One thing that we run into a lot is when our source data changes a format or has new data, like a new column as an example. We will have these long and complex conversions and then the input file changes and the new column can throw off lots of downstream stuff. this is the single hardest part we have found about using the transform program. If this doesn’t already exists, I wonder if there would ever be a way to say something like “the new input data doesnt look the same, are there new columns we can ignore”. I know that I can add a transform as the first step and remove the column, but to do that I have to first add the new input format and that alone will sometimes blow up filters and lookups downstream. hoping this makes sense.

Admin · July 19, 2022, 6:28pm

The way around this is to use a Stack to place all the expected columns in a particular order. Any unexpected columns will then be added to the end.

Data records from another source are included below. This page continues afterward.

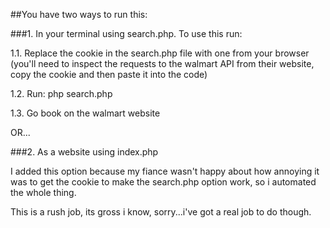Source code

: ##You have two ways to run this:

###1. In your terminal using search.php. To use this run:

  1.1. Replace the cookie in the search.php file with one from your browser (you'll need to inspect the requests to the walmart API from their website, copy the cookie and then paste it into the code)
  
  1.2. Run: php search.php
  
  1.3. Go book on the walmart website


OR...


###2. As a website using index.php

I added this option because my fiance wasn't happy about how annoying it was to get the cookie to make the search.php option work, so i automated the whole thing.

This is a rush job, its gross i know, sorry...i've got a real job to do though.
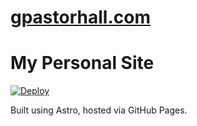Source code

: # [gpastorhall.com](https://gpastorhall.com)
# My Personal Site 
[![Deploy](https://img.shields.io/github/actions/workflow/status/pasThal/gpastorhall.com/pages/pages-build-deployment.yml?label=Deploy)](https://github.com/pasThal/gpastorhall.com/actions/workflows/pages/pages-build-deployment)


Built using Astro, hosted via GitHub Pages.
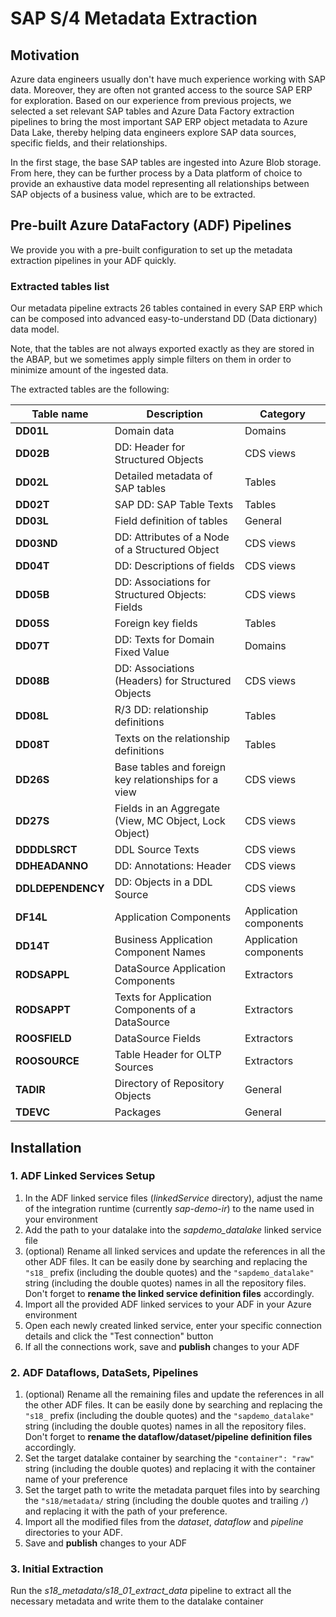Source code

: # SAP S/4 Metadata Extraction

## Motivation

Azure data engineers usually don't have much experience working with SAP data. Moreover, they are often not granted access to the source SAP ERP for exploration. Based on our experience from previous projects, we selected a set relevant SAP tables and Azure Data Factory extraction pipelines to bring the most important SAP ERP object metadata to Azure Data Lake, thereby helping data engineers explore SAP data sources, specific fields, and their relationships.

In the first stage, the base SAP tables are ingested into Azure Blob storage. From here, they can be further process by a Data platform of choice to provide an exhaustive data model representing all relationships between SAP objects of a business value, which are to be extracted.

## Pre-built Azure DataFactory (ADF) Pipelines

We provide you with a pre-built configuration to set up the metadata extraction pipelines in your ADF quickly.

### Extracted tables list

Our metadata pipeline extracts 26 tables contained in every SAP ERP which can be composed into advanced easy-to-understand DD (Data dictionary) data model.

Note, that the tables are not always exported exactly as they are stored in the ABAP, but we sometimes apply simple filters on them in order to minimize amount of the ingested data.

The extracted tables are the following:

| Table name | Description | Category |
|---|---|---|
| **DD01L** | Domain data | Domains |
| **DD02B** | DD: Header for Structured Objects	| CDS views |
| **DD02L** | Detailed metadata of SAP tables | Tables |
| **DD02T** | SAP DD: SAP Table Texts | Tables |
| **DD03L** | Field definition of tables | General |
| **DD03ND** | DD: Attributes of a Node of a Structured Object | CDS views |
| **DD04T** | DD: Descriptions of fields | CDS views |
| **DD05B** | DD: Associations for Structured Objects: Fields | CDS views |
| **DD05S** | Foreign key fields | Tables |
| **DD07T** | DD: Texts for Domain Fixed Value | Domains |
| **DD08B** | DD: Associations (Headers) for Structured Objects	 | CDS views |
| **DD08L** | R/3 DD: relationship definitions | Tables |
| **DD08T** | Texts on the relationship definitions	| Tables |
| **DD26S** | Base tables and foreign key relationships for a view | CDS views |
| **DD27S** | Fields in an Aggregate (View, MC Object, Lock Object) | CDS views |
| **DDDDLSRCT** | DDL Source Texts | CDS views |
| **DDHEADANNO** | DD: Annotations: Header | CDS views |
| **DDLDEPENDENCY** | DD: Objects in a DDL Source | CDS views |
| **DF14L** | Application Components | Application components |
| **DD14T** | Business Application Component Names | Application components |
| **RODSAPPL** | DataSource Application Components | Extractors |
| **RODSAPPT** | Texts for Application Components of a DataSource | Extractors |
| **ROOSFIELD** | DataSource Fields | Extractors |
| **ROOSOURCE** | Table Header for OLTP Sources | Extractors |
| **TADIR** | Directory of Repository Objects | General |
| **TDEVC** | Packages | General |


## Installation

### 1. ADF Linked Services Setup

1. In the ADF linked service files (_linkedService_ directory), adjust the name of the integration runtime (currently _sap-demo-ir_) to the name used in your environment
1. Add the path to your datalake into the _sapdemo_datalake_ linked service file
1. (optional) Rename all linked services and update the references in all the other ADF files. It can be easily done by searching and replacing the `"s18_` prefix (including the double quotes) and the `"sapdemo_datalake"` string (including the double quotes) names in all the repository files. Don't forget to __rename the linked service definition files__ accordingly.
1. Import all the provided ADF linked services to your ADF in your Azure environment
1. Open each newly created linked service, enter your specific connection details and click the "Test connection" button
1. If all the connections work, save and __publish__ changes to your ADF

### 2. ADF Dataflows, DataSets, Pipelines

1. (optional) Rename all the remaining files and update the references in all the other ADF files. It can be easily done by searching and replacing the `"s18_` prefix (including the double quotes) and the `"sapdemo_datalake"` string (including the double quotes) names in all the repository files. Don't forget to __rename the dataflow/dataset/pipeline definition files__ accordingly.
1. Set the target datalake container by searching the `"container": "raw"` string (including the double quotes) and replacing it with the container name of your preference
1. Set the target path to write the metadata parquet files into by searching the `"s18/metadata/` string (including the double quotes and trailing `/`) and replacing it with the path of your preference.
1. Import all the modified files from the _dataset_, _dataflow_ and _pipeline_ directories to your ADF.
1. Save and __publish__ changes to your ADF

### 3. Initial Extraction

Run the _s18_metadata/s18_01_extract_data_ pipeline to extract all the necessary metadata and write them to the datalake container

patrick · July 20, 2022, 1:55pm

Ok, so in your example if a new column, say “birthdate” all of a sudden was in the input data, it would push that to the last column and then not impact any downstream transformations? with our developers, I can often have them add additional files to the last column, but I thought that would still impact the downstream conversions. ill try it out.

Admin · July 20, 2022, 6:50pm

If you check use only top dataset columns then it won’t add any columns unless they are in the top dataset.

MarkCanada · August 8, 2022, 4:44pm

Coming across that as well and Stack is helping a lot, but it would be great if we could set the columns and order within the transform so we don’t have to keep separate template files.
Maybe calling it something like … Structure or Lock Columns?
The way I see it working is that the first time it is placed, it reads the columns in its input and puts them in a list. This way it can be added into an existing transform file before a new file with new or reordered columns is being read and the transform will stay intact.
Then have an interface that allows us to remove the columns we don’t want to keep and also to manually add/enter new columns if we want to have new columns in new files.
The key here is that it does not change the columns by itself any more if its input changes.

Admin · August 8, 2022, 8:02pm

You can use Input from clipboard to add known column header to use with Stack. Then check use only top dataset columns in the Stack if you don’t want to add any additional columns. I’m not sure any additional functionality is needed.

patrick · August 8, 2022, 11:04pm

what do you mean about “input from clipboard.” How does that prevent you from having to have a “column header file” for each transform. We have about 30 of them we use pretty consistently.

Anonymous · August 9, 2022, 7:54am

Hi,

What it means is that instead of using a file for the headers only, you can create your headers and then simply copy it to clip board and then in EDT use input From Clipboard, this way the headers are saved with the transform file and in future if you need to re-arange the columns simply create the new headers and select the Clipboard transform and then click on the Play button on the right pannel to import the new Headers.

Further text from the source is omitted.